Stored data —
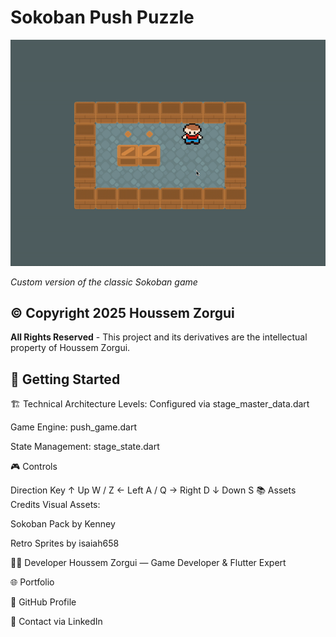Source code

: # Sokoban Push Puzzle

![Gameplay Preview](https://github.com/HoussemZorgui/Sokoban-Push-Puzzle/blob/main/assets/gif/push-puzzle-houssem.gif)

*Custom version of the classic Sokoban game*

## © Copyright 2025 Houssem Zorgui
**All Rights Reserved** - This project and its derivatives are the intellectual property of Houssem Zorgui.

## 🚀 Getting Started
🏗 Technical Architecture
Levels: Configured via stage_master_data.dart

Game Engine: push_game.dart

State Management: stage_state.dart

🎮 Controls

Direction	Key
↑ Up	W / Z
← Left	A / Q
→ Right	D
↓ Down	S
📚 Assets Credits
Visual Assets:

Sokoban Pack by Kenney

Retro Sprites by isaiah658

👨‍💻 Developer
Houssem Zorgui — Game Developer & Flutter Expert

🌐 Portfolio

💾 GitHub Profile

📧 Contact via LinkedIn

---

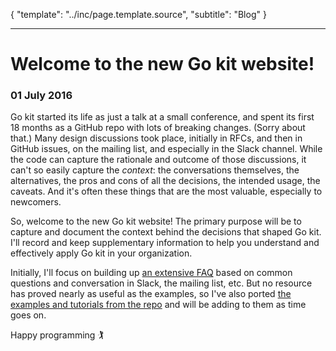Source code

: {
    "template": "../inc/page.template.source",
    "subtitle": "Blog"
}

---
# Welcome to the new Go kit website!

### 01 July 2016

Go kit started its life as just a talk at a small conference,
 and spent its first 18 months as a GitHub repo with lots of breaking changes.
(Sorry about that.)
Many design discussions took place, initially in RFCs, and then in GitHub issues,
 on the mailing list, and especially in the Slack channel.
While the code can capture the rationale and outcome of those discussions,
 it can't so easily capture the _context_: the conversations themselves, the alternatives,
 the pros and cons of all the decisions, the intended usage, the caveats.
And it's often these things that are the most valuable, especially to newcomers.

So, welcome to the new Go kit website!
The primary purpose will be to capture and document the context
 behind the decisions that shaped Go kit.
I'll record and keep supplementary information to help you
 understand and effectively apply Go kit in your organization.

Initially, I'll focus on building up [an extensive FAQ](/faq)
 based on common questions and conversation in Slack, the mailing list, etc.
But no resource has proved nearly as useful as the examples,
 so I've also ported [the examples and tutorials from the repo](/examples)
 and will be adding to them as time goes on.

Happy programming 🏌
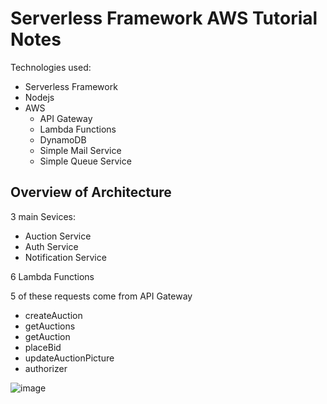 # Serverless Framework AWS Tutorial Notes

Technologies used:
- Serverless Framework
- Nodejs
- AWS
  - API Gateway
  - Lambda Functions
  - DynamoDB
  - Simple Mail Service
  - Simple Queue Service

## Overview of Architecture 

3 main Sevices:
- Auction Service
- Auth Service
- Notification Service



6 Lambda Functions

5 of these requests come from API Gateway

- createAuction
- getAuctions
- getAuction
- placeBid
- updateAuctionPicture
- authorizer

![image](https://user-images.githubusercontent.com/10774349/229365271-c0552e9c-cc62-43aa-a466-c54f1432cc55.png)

Assignment —
The lines above from the one containing "on the mailing" through the one containing "the pros and" are to be set down exactly, and no others.

Solution —
 on the mailing list, and especially in the Slack channel.
While the code can capture the rationale and outcome of those discussions,
 it can't so easily capture the _context_: the conversations themselves, the alternatives,
 the pros and cons of all the decisions, the intended usage, the caveats.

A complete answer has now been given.